An anonymous family donated the tuition money for all 60 students in the TCU School of Medicine's Class of 2024 for this upcoming school year, the university announced in a news release.

“This gift is meaningful beyond words. For the students in this class, it is truly powerful and will have a profound effect on their future,” founding Dean Stuart D. Flynn, M.D. said in a news release. “I am honored and humbled by this tremendous gift to our students that will have a momentous impact on their lives and those they serve in the community.”

This isn't the first major gift for the Class of 2024, which began classes in July 2020. Their second year of tuition was covered by an anonymous couple in a gift announced last year.

This year's anonymous gift came from a family that's supported the medical school in several ways, providing partial scholarships and stipends for student research across all four classes, the university said in a release.

“I am grateful for the phenomenal generosity of this donor family,” TCU Chancellor Victor J. Boschini, Jr. said. “Our students will finish medical school and go on to serve thousands of patients throughout their lives, in our community and well beyond."
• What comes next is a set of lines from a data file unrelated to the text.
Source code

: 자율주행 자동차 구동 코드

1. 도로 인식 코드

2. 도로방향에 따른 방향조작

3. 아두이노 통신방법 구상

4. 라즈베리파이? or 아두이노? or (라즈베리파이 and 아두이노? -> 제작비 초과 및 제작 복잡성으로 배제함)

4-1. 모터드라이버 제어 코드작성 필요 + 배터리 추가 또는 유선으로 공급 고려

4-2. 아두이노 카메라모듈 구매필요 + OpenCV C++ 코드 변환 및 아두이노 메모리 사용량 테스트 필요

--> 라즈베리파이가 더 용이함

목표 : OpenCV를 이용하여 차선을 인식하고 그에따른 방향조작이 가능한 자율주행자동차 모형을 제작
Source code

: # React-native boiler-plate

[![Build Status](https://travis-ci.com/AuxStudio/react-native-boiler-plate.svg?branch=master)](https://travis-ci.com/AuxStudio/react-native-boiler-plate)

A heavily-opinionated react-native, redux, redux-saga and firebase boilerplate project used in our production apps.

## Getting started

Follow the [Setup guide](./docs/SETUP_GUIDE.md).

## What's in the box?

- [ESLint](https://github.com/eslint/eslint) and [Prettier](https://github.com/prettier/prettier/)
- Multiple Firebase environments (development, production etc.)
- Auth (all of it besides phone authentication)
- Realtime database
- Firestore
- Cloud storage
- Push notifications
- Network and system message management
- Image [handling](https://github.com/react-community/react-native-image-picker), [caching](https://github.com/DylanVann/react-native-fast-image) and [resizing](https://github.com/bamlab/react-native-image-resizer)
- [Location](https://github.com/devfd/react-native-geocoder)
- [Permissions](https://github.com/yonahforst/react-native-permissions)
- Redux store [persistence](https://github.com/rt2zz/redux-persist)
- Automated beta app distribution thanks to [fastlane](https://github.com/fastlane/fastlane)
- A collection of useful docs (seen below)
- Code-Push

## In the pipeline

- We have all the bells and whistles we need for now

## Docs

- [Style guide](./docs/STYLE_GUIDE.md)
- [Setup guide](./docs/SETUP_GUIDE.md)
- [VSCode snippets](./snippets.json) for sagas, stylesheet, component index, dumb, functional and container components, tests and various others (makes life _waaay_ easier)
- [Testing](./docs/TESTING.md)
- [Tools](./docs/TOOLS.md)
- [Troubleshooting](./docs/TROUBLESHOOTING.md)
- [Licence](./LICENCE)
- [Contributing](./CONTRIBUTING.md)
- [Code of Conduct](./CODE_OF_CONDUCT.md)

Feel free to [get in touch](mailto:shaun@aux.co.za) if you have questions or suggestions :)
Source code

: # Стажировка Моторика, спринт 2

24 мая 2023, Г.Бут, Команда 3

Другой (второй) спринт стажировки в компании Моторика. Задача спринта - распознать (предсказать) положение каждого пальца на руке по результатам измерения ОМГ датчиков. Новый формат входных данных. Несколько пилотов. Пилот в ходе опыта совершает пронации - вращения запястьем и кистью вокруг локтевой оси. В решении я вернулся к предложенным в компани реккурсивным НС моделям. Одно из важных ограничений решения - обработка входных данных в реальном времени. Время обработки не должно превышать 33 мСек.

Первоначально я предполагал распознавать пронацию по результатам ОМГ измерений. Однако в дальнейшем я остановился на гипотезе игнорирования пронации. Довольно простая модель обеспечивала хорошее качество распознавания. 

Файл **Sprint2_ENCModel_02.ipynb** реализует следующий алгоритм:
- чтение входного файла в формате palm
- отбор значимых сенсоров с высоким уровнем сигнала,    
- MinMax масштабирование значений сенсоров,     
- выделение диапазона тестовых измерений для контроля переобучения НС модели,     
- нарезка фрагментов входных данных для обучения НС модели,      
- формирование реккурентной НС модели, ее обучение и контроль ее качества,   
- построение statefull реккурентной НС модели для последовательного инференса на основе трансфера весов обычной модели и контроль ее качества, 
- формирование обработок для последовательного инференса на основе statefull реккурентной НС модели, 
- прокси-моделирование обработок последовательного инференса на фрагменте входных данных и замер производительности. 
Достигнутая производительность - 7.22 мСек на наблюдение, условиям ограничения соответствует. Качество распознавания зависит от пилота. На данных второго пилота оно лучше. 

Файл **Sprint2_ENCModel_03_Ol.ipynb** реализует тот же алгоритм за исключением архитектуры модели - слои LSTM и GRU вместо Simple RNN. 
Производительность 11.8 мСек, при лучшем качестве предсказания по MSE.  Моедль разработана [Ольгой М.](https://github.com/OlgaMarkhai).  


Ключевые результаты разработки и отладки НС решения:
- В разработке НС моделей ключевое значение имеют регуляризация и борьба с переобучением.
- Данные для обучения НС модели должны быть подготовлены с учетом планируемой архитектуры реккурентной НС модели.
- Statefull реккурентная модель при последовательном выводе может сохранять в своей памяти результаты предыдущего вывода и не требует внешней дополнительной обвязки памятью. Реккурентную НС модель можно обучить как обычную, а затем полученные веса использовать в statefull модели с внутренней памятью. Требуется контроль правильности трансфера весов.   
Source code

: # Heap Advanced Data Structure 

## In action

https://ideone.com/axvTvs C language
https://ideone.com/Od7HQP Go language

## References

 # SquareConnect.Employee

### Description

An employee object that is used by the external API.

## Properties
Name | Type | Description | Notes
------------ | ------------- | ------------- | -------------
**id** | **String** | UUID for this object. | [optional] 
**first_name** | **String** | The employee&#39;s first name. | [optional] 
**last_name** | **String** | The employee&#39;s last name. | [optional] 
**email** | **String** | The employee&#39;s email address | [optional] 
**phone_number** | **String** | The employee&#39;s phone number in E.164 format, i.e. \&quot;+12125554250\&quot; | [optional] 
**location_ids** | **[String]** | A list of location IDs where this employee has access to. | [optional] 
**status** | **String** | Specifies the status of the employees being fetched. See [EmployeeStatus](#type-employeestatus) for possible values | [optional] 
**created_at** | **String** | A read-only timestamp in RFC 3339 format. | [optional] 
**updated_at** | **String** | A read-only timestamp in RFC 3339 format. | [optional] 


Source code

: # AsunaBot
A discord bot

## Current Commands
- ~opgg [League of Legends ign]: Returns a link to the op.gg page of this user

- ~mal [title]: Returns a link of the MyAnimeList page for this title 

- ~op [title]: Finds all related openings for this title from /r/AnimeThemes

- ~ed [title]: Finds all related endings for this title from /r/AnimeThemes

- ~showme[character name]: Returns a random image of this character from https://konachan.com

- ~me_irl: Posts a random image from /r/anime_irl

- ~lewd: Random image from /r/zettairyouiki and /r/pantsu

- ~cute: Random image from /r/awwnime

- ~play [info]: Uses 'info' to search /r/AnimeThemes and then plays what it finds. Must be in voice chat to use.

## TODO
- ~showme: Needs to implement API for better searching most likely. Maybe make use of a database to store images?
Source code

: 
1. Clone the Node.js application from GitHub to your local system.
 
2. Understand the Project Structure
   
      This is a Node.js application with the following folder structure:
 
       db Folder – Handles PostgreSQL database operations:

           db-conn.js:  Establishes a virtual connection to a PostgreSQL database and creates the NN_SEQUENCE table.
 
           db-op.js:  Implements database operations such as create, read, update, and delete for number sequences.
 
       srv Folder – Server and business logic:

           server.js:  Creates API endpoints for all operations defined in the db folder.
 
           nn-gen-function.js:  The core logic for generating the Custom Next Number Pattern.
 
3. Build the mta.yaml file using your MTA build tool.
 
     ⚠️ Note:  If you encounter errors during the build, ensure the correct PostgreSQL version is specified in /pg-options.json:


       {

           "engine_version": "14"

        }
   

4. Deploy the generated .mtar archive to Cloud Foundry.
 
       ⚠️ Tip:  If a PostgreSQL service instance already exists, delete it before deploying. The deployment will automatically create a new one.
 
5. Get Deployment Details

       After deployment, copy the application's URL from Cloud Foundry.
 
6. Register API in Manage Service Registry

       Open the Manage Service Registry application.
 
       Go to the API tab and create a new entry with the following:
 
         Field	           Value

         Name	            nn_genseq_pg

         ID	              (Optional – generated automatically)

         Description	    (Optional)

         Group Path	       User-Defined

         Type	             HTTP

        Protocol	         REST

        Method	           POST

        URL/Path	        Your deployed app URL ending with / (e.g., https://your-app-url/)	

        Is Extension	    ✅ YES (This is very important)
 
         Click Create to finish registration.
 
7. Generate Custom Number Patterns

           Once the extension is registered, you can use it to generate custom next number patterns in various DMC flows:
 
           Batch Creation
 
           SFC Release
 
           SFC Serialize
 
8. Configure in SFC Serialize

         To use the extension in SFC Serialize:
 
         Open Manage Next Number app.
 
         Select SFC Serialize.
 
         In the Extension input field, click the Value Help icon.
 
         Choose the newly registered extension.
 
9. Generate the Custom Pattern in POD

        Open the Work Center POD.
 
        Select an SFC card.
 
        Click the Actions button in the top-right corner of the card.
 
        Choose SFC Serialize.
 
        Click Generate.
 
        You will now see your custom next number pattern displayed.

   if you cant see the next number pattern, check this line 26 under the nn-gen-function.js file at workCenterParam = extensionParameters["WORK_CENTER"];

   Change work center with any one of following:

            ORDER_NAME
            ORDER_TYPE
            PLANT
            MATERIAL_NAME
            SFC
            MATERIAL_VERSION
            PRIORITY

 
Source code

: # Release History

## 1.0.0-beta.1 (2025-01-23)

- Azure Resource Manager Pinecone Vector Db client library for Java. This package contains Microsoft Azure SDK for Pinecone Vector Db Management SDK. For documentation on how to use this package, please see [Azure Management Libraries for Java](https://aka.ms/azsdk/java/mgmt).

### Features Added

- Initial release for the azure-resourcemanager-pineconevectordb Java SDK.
The tuition donations have happened for other classes at the school, too, including the inaugural class in July 2019. 

TCU said the average medical school student will graduate with more than $250,000 in loan debt.

“When I got into medical school, my parents were so worried about the financial aspect," Hanna Makk, a second-year medical student said in a university release. "But I had to pursue my passion and I’m so grateful. I called my parents and they were so happy. It frees me to be able to pursue whatever specialty I want and to be able to serve the underserved.”